Professor describes influence of blogs

Some people call them journalists; others denounce them as partisan fanatics. But whatever they are, professor Henry Farrell said they’re here to stay.

Farrell, an assistant professor of political science and international affairs, spoke about the growing influence of Web logs – or blogs – and how they are changing the face of politics in the United States. His presentation, “Welcome to the Blogosphere: How blogs are changing politics,” was held Tuesday night at the Elliott School of International Affairs building in the Lindner Family Commons. Farrell spoke about the growing Internet phenomenon that gives ordinary citizens a virtual megaphone to the world with a click of the mouse.

“Individual blogs are not very interesting in themselves. What is important is how they link to each other to create a massive network,” Farrell said.

Since the turn of the century blogs have become a major facet in U.S. politics. Some blogs, such as the Drudge Report and Arianna Huffington’s Huffington Post, report the breaking news of the day, while others serve as online gossip hubs. Internet bloggers are often the first to report on seemingly obscure stories, which travel the grapevine of online soundboards until they’re picked up by mainstream media outlets. Farrell said that while only 7 percent of the American public actually reads blogs on a daily basis, they can have a huge impact on political events due to their elite readership.

“Blogs can have substantial influence despite the small number of people who read them because their readers are disproportionately elite actors such as journalists and political actors,” he said. “Journalists are looking to find interesting stories or new points of view on an existing story.”

In 2002, journalists found their interesting story on the Web pages of freerepublic.com. The conservative blog criticized a CBS News story on President Bush’s duty in the National Guard, claiming the story was based on falsified documents. Under Free Republic’s spotlight, the story garnered national criticism and CBS eventually retracted the report. Many people attribute former CBS News anchor Dan Rather’s subsequent retirement to the widespread influence of political bloggers.

School of Media and Public Affairs professor Albert May said that while it’s hard to define the role of blogs in politics, they are now a part of the American way of life.

“The jury is out on how influential blogs will really be in our politics, but surely they have changed the public sphere some already,” May said in an interview. “I think there is a certain fad quality, which seems to go with the developing Internet, but it is too early to know.”

Farrell said that while a small number of blogs have large readerships, countless others have virtually no popularity. He said the few blogs at the top serve as “gatekeepers” to the rest by linking stories and postings on lesser-known sites. Many blog supporters hail this emerging medium as the new arm of democracy and free speech.

“It’s the modern-day version of smoke signals or cave paintings,” said Tony Pierce, author of busblog.com, in an interview. “People will always have the need to express themselves and see what others are saying.”

Since its conception, blogging has gone largely unregulated by the Federal Election Commission despite its increasingly heavy influence on U.S. politics.
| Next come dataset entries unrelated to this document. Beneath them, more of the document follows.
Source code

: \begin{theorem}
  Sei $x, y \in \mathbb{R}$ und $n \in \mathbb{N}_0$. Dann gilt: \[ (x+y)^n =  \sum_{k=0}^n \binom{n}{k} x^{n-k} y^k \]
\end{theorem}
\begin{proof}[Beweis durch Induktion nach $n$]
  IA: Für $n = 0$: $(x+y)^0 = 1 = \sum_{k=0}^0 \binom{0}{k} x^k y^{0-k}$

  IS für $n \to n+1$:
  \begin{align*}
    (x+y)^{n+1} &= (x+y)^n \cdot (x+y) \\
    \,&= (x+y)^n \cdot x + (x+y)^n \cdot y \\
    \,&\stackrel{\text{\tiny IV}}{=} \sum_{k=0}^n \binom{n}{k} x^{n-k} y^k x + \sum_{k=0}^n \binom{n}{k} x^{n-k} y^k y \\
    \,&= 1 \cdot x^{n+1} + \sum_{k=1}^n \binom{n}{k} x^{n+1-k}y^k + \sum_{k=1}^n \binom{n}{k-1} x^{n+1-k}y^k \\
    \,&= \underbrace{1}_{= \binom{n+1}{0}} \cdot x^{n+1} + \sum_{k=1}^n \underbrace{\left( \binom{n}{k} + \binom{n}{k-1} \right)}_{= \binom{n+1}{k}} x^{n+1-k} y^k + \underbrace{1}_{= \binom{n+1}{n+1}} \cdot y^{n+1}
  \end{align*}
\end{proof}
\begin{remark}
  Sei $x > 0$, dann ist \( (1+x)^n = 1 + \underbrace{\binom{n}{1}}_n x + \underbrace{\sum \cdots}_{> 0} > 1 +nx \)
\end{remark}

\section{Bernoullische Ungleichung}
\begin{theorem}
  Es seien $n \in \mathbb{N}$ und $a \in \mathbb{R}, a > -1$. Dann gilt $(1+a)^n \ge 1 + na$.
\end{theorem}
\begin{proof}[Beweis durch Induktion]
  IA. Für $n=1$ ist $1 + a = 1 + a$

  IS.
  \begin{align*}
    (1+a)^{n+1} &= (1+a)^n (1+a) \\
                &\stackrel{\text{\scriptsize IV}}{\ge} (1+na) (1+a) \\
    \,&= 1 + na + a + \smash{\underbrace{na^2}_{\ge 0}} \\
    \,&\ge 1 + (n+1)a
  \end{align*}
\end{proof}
But the lines have begun to blur on the role of bloggers, making it hard to pin them down as journalists, political activists or a combination of the two.

And while many people hail political bloggers as the new party-line press, Carol Darr, director of GW’s Institute for Politics, Democracy and the Internet, said blogs are also just a new way for people to get the news.

In an interview she said, “As much as anything, people read them because it’s a quick and dirty way to find content you wish you’d seen.”